Morris ends his trilogy on a thrilling high note

Reaching the end of a trilogy can be both a thrilling and upsetting experience. Thrilling in the fact that readers have spent hours reading the first two books to finally reach the conclusion, yet knowing they have reached the end of a fun, adventurous, heart wrenching, emotional, etc. ride causes readers to become upset. Chad Morris has once again released a gripping novel for children and adults of basically any age group (let us say past the age of ten) with the third and final book of his Cragbridge Hall trilogy The Impossible Race.

Only a little over halfway through their first year at Cragbridge Hall, Abby and Derick have been through a lot: stopping a man desperate to change the tragic events of the past… twice, fighting with every ounce of knowledge and bravery they have… twice, and nearly losing their grandfather and parents… twice, being just a few of the events they have had to endure. With many of the key adult players in the story as well as the villainous Charles Muns out of commission dues to poison, one would think Abby, Derick, and the friends they have made would receive a reprieve from their heroic efforts. However, as all hero stories go, the hero (or heroes, in this case) do not get to rest and, barely a month after the events of The Avatar Battle, a new evil has arisen to aid Muns and the future is in more danger than anyone could possibly imagine. The only way Abby and Derick can save the world this time is by working together with their friends in an annual Cragbridge Hall tournament called the Race.

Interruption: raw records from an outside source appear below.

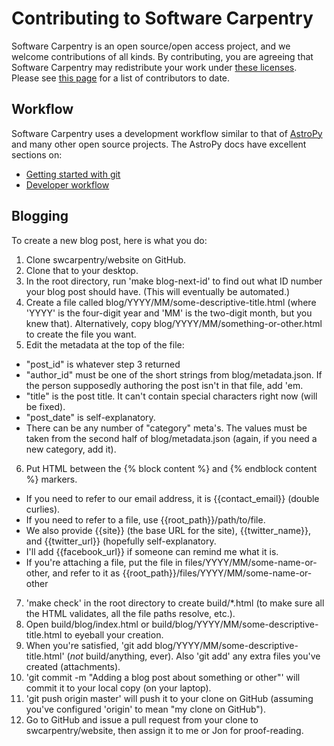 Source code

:Contributing to Software Carpentry
==================================

Software Carpentry is an open source/open access project, and we
welcome contributions of all kinds.  By contributing, you are agreeing
that Software Carpentry may redistribute your work under
[these licenses][licenses].  Please see [this page][creators] for
a list of contributors to date.

Workflow
--------

Software Carpentry uses a development workflow similar to that of
[AstroPy][] and many other open source projects. The AstroPy docs have
excellent sections on:

* [Getting started with git][astropy-git]
* [Developer workflow][astropy-workflow]

[AstroPy]: http://astropy.org
[astropy-git]: http://astropy.readthedocs.org/en/latest/development/workflow/index.html#getting-started-with-git
[astropy-workflow]: http://astropy.readthedocs.org/en/latest/development/workflow/development_workflow.html
[creators]: http://software-carpentry.org/badges/creator.html
[licenses]: http://software-carpentry.org/license.html

Blogging 
--------

To create a new blog post, here is what you do: 

1. Clone swcarpentry/website on GitHub.
2. Clone that to your desktop.
3. In the root directory, run 'make blog-next-id' to find out what ID number your blog post should have.  (This will eventually be automated.)
4. Create a file called blog/YYYY/MM/some-descriptive-title.html (where 'YYYY' is the four-digit year and 'MM' is the two-digit month, but you knew that).  Alternatively, copy blog/YYYY/MM/something-or-other.html to create the file you want.
5. Edit the metadata at the top of the file:
  - "post_id" is whatever step 3 returned
  - "author_id" must be one of the short strings from blog/metadata.json.  If the person supposedly authoring the post isn't in that file, add 'em.
  - "title" is the post title.  It can't contain special characters right now (will be fixed).
  - "post_date" is self-explanatory.
  - There can be any number of "category" meta's.  The values must be taken from the second half of blog/metadata.json (again, if you need a new category, add it).
6. Put HTML between the {% block content %} and {% endblock content %} markers.
  - If you need to refer to our email address, it is {{contact_email}} (double curlies).
  - If you need to refer to a file, use {{root_path}}/path/to/file.
  - We also provide {{site}} (the base URL for the site), {{twitter_name}}, and {{twitter_url}} (hopefully self-explanatory.
  - I'll add {{facebook_url}} if someone can remind me what it is.
  - If you're attaching a file, put the file in files/YYYY/MM/some-name-or-other, and refer to it as {{root_path}}/files/YYYY/MM/some-name-or-other
7. 'make check' in the root directory to create build/*.html (to make sure all the HTML validates, all the file paths resolve, etc.).
8. Open build/blog/index.html or build/blog/YYYY/MM/some-descriptive-title.html to eyeball your creation.
9. When you're satisfied, 'git add blog/YYYY/MM/some-descriptive-title.html' (*not* build/anything, ever).  Also 'git add' any extra files you've created (attachments).
10. 'git commit -m "Adding a blog post about something or other"' will commit it to your local copy (on your laptop).
11. 'git push origin master' will push it to your clone on GitHub (assuming you've configured 'origin' to mean "my clone on GitHub").
12. Go to GitHub and issue a pull request from your clone to swcarpentry/website, then assign it to me or Jon for proof-reading.
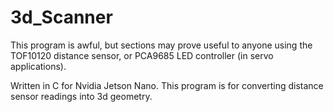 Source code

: # 3d_Scanner

This program is awful, but sections may prove useful to anyone using the TOF10120 distance sensor, or PCA9685 LED controller (in servo applications).

Written in C for Nvidia Jetson Nano. This program is for converting distance sensor readings into 3d geometry.
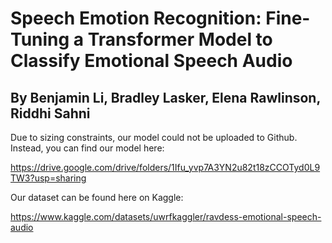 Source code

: # Speech Emotion Recognition: Fine-Tuning a Transformer Model to Classify Emotional Speech Audio 
## By Benjamin Li, Bradley Lasker, Elena Rawlinson, Riddhi Sahni

Due to sizing constraints, our model could not be uploaded to Github. Instead, you can find our model here:

https://drive.google.com/drive/folders/1Ifu_yvp7A3YN2u82t18zCCOTyd0L9TW3?usp=sharing

Our dataset can be found here on Kaggle:

https://www.kaggle.com/datasets/uwrfkaggler/ravdess-emotional-speech-audio
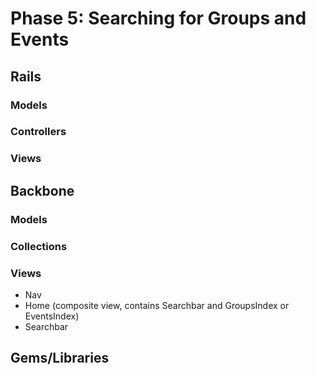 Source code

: # Phase 5: Searching for Groups and Events

## Rails
### Models

### Controllers

### Views

## Backbone
### Models

### Collections

### Views
* Nav
* Home (composite view, contains Searchbar and GroupsIndex or EventsIndex)
* Searchbar

## Gems/Libraries
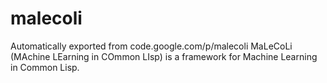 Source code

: # malecoli
Automatically exported from code.google.com/p/malecoli
MaLeCoLi (MAchine LEarning in COmmon LIsp) is a framework for Machine Learning in Common Lisp.
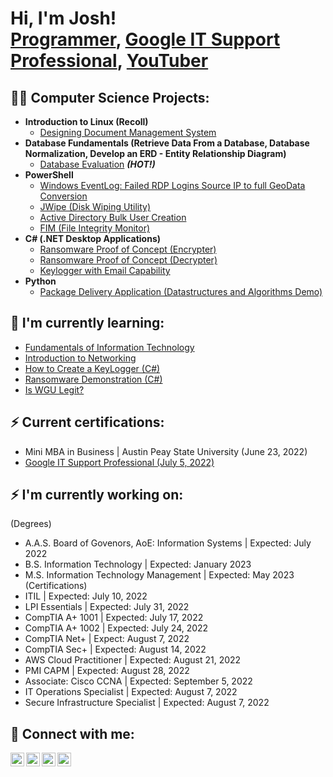 <h1>Hi, I'm Josh! <br/><a href="https://github.com/jdomingo3/">Programmer</a>, <a href="https://www.linkedin.com/in/joshua-nino-domingo-252291244/">Google IT Support Professional</a>, <a href="#">YouTuber</a></h1>

<h2>👨‍💻 Computer Science Projects:</h2>

- <b>Introduction to Linux (Recoll)</b>
  - [Designing Document Management System](https://github.com/jdomingo3/Document-Management-System)
- <b>Database Fundamentals (Retrieve Data From a Database, Database Normalization, Develop an ERD - Entity Relationship Diagram)</b>
  - [Database Evaluation](https://github.com/jdomingo3/) <b><i>(HOT!)</b></i>
- <b>PowerShell</b>
  - [Windows EventLog: Failed RDP Logins Source IP to full GeoData Conversion](https://github.com/jdomingo3/)
  - [JWipe (Disk Wiping Utility)](https://github.com/jdomingo3/)
  - [Active Directory Bulk User Creation](https://github.com/jdomingo3/)
  - [FIM (File Integrity Monitor)](https://github.com/jdomingo3/)
- <b>C# (.NET Desktop Applications)</b>
  - [Ransomware Proof of Concept (Encrypter)](https://github.com/jdomingo3/)
  - [Ransomware Proof of Concept (Decrypter)](https://github.com/jdomingo3/)
  - [Keylogger with Email Capability](https://github.com/jdomingo3/)
- <b>Python</b>
  - [Package Delivery Application (Datastructures and Algorithms Demo)](#)

<h2>🌱 I'm currently learning:</h2>

- [Fundamentals of Information Technology](#)
- [Introduction to Networking](#)
- [How to Create a KeyLogger (C#)](#)
- [Ransomware Demonstration (C#)](#)
- [Is WGU Legit?](#)

<h2> ⚡ Current certifications:</h2>

- Mini MBA in Business | Austin Peay State University (June 23, 2022)
- [Google IT Support Professional (July 5, 2022)](https://coursera.org/share/a8d9e9472d69a3eafa76c2acf136eaa6)

<h2> ⚡ I'm currently working on:</h2>

(Degrees)
- A.A.S. Board of Govenors, AoE: Information Systems | Expected: July 2022
- B.S. Information Technology | Expected: January 2023
- M.S. Information Technology Management | Expected: May 2023
(Certifications)
- ITIL | Expected: July 10, 2022
- LPI Essentials | Expected: July 31, 2022
- CompTIA A+ 1001 | Expected: July 17, 2022
- CompTIA A+ 1002 | Expected: July 24, 2022
- CompTIA Net+ | Expect: August 7, 2022
- CompTIA Sec+ | Expected: August 14, 2022
- AWS Cloud Practitioner | Expected: August 21, 2022
- PMI CAPM | Expected: August 28, 2022
- Associate: Cisco CCNA | Expected: September 5, 2022
- IT Operations Specialist | Expected: August 7, 2022
- Secure Infrastructure Specialist | Expected: August 7, 2022

<h2> 🤳 Connect with me:</h2>

[<img align="left" alt="JoshMadakor | YouTube" width="22px" src="https://cdn.jsdelivr.net/npm/simple-icons@v3/icons/youtube.svg" />][youtube]
[<img align="left" alt="JoshMadakor | Twitter" width="22px" src="https://cdn.jsdelivr.net/npm/simple-icons@v3/icons/twitter.svg" />][twitter]
[<img align="left" alt="JoshMadakor | LinkedIn" width="22px" src="https://cdn.jsdelivr.net/npm/simple-icons@v3/icons/linkedin.svg" />][linkedin]
[<img align="left" alt="JoshMadakor | Instagram" width="22px" src="https://cdn.jsdelivr.net/npm/simple-icons@v3/icons/instagram.svg" />][instagram]

[twitter]: https://twitter.com/
[youtube]: https://www.youtube.com/
[instagram]: https://www.instagram.com/
[linkedin]: https://www.linkedin.com/in/joshua-nino-domingo-252291244/

<!--
**joshmadakor1/joshmadakor1** is a ✨ _special_ ✨ repository because its `README.md` (this file) appears on your GitHub profile.

Here are some ideas to get you started:

- 🔭 I’m currently working on ...
- 🌱 I’m currently learning ...
- 👯 I’m looking to collaborate on ...
- 🤔 I’m looking for help with ...
- 💬 Ask me about ...
- 📫 How to reach me: ...
- 😄 Pronouns: ...
- ⚡ Fun fact: ...
-->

This trilogy is still surprising in the fact that all three of the stories take place in just the span of a school year (not even that). That is a lot of pressure to put on young children. And yet, Morris does an excellent job at developing these young characters throughout the progression of his books. Abby is so much braver and more confident in her abilities, focusing more on what she can do rather than what she is unable to do. Derick is forced to look at his life in a new light and develops a closer bond with his sister, realizing she is amazing without being super smart. Even Carol, sweet and overly talkative Carol, shows a side readers would not have expected to see from her.

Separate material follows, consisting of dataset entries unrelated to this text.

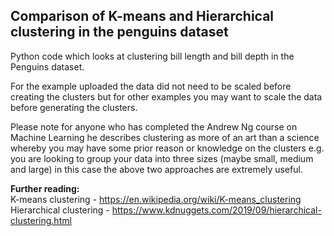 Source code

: Comparison of K-means and Hierarchical clustering in the penguins dataset
---

Python code which looks at clustering bill length and bill depth in the Penguins dataset. 

For the example uploaded the data did not need to be scaled before creating the clusters but for other
examples you may want to scale the data before generating the clusters.

Please note for anyone who has completed the Andrew Ng course on Machine Learning he describes clustering
as more of an art than a science whereby you may have some prior reason or knowledge on the clusters e.g.
you are looking to group your data into three sizes (maybe small, medium and large) in this case the above
two approaches are extremely useful.


**Further reading:**  
K-means clustering - https://en.wikipedia.org/wiki/K-means_clustering  
Hierarchical clustering - https://www.kdnuggets.com/2019/09/hierarchical-clustering.html  
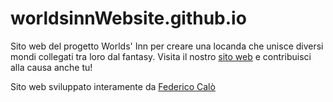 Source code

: # worldsinnWebsite.github.io
Sito web del progetto Worlds' Inn per creare una locanda che unisce diversi mondi collegati tra loro dal fantasy. Visita il nostro [sito web](https://worldsinn.net) e contribuisci alla causa anche tu!

Sito web sviluppato interamente da [Federico Calò](https://federicocalo.it)
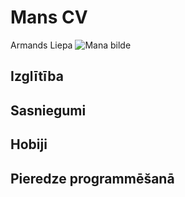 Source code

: # Mans CV
Armands Liepa
![Mana bilde](20210201_145435.jpg)
## Izglītība


## Sasniegumi


## Hobiji


## Pieredze programmēšanā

There is so much good to say about this book, but let us focus on the main purpose of the book: the Race. How Morris set up the race has a familiar feel to the epic conclusion of Ernest Cline’s Ready Player One: he adds in familiar aspects of pop culture as well as literature and mythology. In a nut shell, many aspects of the Race are every nerdy bookworm’s fantasies come to life. Granted, the nerdgasm a nerdy reader will experience after reading Cline’s book is not one readers will experience in The Impossible Race, but readers will still become excited with the references to Greek mythology, Beowulf, and as well as a few others.

As with The Inventor’s Secret and The Avatar Battle, Morris has included new important life lessons for younger readers (and older readers) to take with them as they grow and mature. The importance of family found in the first two books is taken to a new level in The Impossible Race when Derick finds himself in a position that makes him realize that he not only loves his parents and grandfather, but he also loves Abby. It seems many siblings, no matter the generation, either get along or never talk to one another. Brothers and/ or sisters can be some of the best friends a person ever has and, without that relationship, a family will never be one hundred percent complete. One of the most important lessons is found in this book and, if younger readers take any lessons away from any of these books, it should be this one: make the future yours.

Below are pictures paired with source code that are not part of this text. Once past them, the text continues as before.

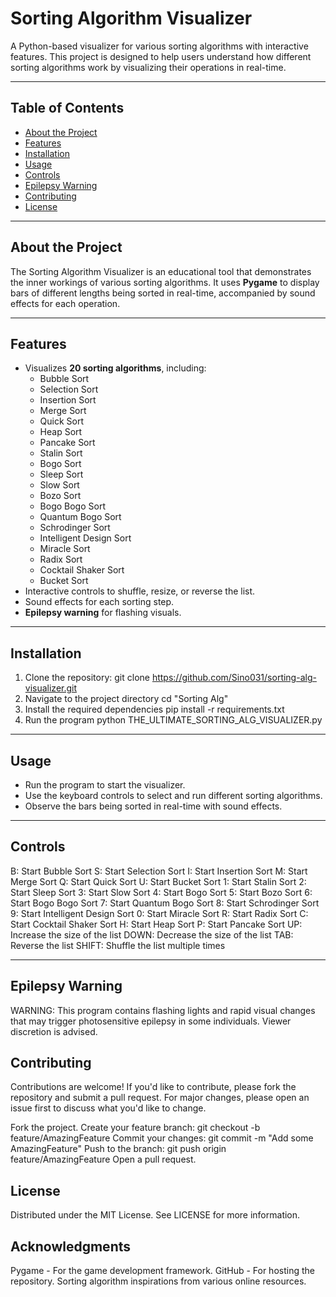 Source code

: # Sorting Algorithm Visualizer

A Python-based visualizer for various sorting algorithms with interactive features. This project is designed to help users understand how different sorting algorithms work by visualizing their operations in real-time.

---

## Table of Contents
- [About the Project](#about-the-project)
- [Features](#features)
- [Installation](#installation)
- [Usage](#usage)
- [Controls](#controls)
- [Epilepsy Warning](#epilepsy-warning)
- [Contributing](#contributing)
- [License](#license)

---

## About the Project

The Sorting Algorithm Visualizer is an educational tool that demonstrates the inner workings of various sorting algorithms. It uses **Pygame** to display bars of different lengths being sorted in real-time, accompanied by sound effects for each operation.

---

## Features

- Visualizes **20 sorting algorithms**, including:
  - Bubble Sort
  - Selection Sort
  - Insertion Sort
  - Merge Sort
  - Quick Sort
  - Heap Sort
  - Pancake Sort
  - Stalin Sort
  - Bogo Sort
  - Sleep Sort
  - Slow Sort
  - Bozo Sort
  - Bogo Bogo Sort
  - Quantum Bogo Sort
  - Schrodinger Sort
  - Intelligent Design Sort
  - Miracle Sort
  - Radix Sort
  - Cocktail Shaker Sort
  - Bucket Sort
- Interactive controls to shuffle, resize, or reverse the list.
- Sound effects for each sorting step.
- **Epilepsy warning** for flashing visuals.

---

## Installation

1. Clone the repository:
   git clone https://github.com/Sino031/sorting-alg-visualizer.git
2. Navigate to the project directory
   cd "Sorting Alg"
3. Install the required dependencies
   pip install -r requirements.txt
4. Run the program
   python THE_ULTIMATE_SORTING_ALG_VISUALIZER.py

---

## Usage
- Run the program to start the visualizer.
- Use the keyboard controls to select and run different sorting algorithms.
- Observe the bars being sorted in real-time with sound effects.

---

## Controls
B: Start Bubble Sort
S: Start Selection Sort
I: Start Insertion Sort
M: Start Merge Sort
Q: Start Quick Sort
U: Start Bucket Sort
1: Start Stalin Sort
2: Start Sleep Sort
3: Start Slow Sort
4: Start Bogo Sort
5: Start Bozo Sort
6: Start Bogo Bogo Sort
7: Start Quantum Bogo Sort
8: Start Schrodinger Sort
9: Start Intelligent Design Sort
0: Start Miracle Sort
R: Start Radix Sort
C: Start Cocktail Shaker Sort
H: Start Heap Sort
P: Start Pancake Sort
UP: Increase the size of the list
DOWN: Decrease the size of the list
TAB: Reverse the list
SHIFT: Shuffle the list multiple times

---

## Epilepsy Warning
WARNING: This program contains flashing lights and rapid visual changes that may trigger photosensitive epilepsy in some individuals. Viewer discretion is advised.

## Contributing
Contributions are welcome! If you'd like to contribute, please fork the repository and submit a pull request. For major changes, please open an issue first to discuss what you'd like to change.

Fork the project.
Create your feature branch:
  git checkout -b feature/AmazingFeature
Commit your changes:
  git commit -m "Add some AmazingFeature"
Push to the branch:
  git push origin feature/AmazingFeature
Open a pull request.

## License
Distributed under the MIT License. See LICENSE for more information.

## Acknowledgments
Pygame - For the game development framework.
GitHub - For hosting the repository.
Sorting algorithm inspirations from various online resources.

The future is unpredictable and that makes it both exciting and frightening. If people were given the chance to see into their own future to see where they would end up, would they try as hard to reach that point in their lives? Two movies of today really focus on this story line: Marvel’s X-Men: Days of Future Past and Disney’s Meet the Robinsons. Charles Xavier has a monologue at the start of Days of Future Past and states, “Is the future truly set?” When Lewis meets his future self in Meet the Robinsons, he is told that the future he sees can be his, but he must make the right choices and “Keep moving forward.” Both of these fit very well with Morris’ message, for people never know what the future holds, nor should they know. In The Impossible Race, there is a great line from Oscar Cragbridge to Abby, “Because we can’t see the future, no one makes perfect choices all the time… But after we make a choice, make the most of it. Learn from it. Choose to take the difficult and make something worthwhile out of it… You must keep at it. It is a game of diligence… Trying invincibly day after day is better than small moments of brilliance” (Morris 94).

There is so much more to say about The Impossible Race, but to avoid spoiling important plot points, one must simply read Morris’ latest installment for oneself. Trilogies can be tricky and it is easy for a writer to fall into a bit of a lull when writing the next books (the sequel is probably the death trap in this), yet Morris made each of his books in his Cragbridge Hall trilogy better than the next and ended it on such a high note that one does not want it to come to an end. If fan fictions of this series are not written about Abby and Derick in future years at Crabridge Hall, it will be quite surprising. Morris has kicked off his career as a writer on a high note and readers should keep their eyes open to see what he has in store next.